Your result should be every line of the records below that contains the word "gain".

Segment Start: EXERCISE MATERIALS

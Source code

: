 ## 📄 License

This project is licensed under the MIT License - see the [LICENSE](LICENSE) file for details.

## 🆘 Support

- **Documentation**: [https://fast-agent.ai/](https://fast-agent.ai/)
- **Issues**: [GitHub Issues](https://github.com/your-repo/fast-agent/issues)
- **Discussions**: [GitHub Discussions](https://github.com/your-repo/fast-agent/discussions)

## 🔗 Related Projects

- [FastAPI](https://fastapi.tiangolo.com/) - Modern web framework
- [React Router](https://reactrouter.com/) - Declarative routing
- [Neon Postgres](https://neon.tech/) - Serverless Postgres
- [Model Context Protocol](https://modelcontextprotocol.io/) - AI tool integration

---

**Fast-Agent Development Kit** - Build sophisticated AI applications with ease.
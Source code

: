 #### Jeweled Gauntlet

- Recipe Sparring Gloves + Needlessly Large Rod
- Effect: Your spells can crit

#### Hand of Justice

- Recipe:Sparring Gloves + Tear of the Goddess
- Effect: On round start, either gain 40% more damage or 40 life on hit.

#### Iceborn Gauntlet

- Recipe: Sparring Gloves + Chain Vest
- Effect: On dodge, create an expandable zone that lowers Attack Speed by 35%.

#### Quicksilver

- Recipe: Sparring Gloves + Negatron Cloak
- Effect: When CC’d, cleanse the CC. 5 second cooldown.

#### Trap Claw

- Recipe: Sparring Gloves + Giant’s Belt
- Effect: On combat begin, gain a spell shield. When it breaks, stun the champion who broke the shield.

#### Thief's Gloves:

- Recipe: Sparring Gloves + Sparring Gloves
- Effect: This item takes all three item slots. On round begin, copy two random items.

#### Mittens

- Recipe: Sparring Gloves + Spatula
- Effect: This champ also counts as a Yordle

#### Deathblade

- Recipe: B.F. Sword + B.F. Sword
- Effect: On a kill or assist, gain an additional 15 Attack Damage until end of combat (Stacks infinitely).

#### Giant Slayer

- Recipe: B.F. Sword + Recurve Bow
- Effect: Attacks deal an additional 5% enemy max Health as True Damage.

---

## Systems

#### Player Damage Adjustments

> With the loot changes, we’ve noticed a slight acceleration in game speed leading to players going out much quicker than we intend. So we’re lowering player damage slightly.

Segment End: EXERCISE MATERIALS

OUTPUT FOR THIS EXERCISE:
- Effect: On round start, either gain 40% more damage or 40 life on hit.
- Effect: On combat begin, gain a spell shield. When it breaks, stun the champion who broke the shield.
- Effect: On a kill or assist, gain an additional 15 Attack Damage until end of combat (Stacks infinitely).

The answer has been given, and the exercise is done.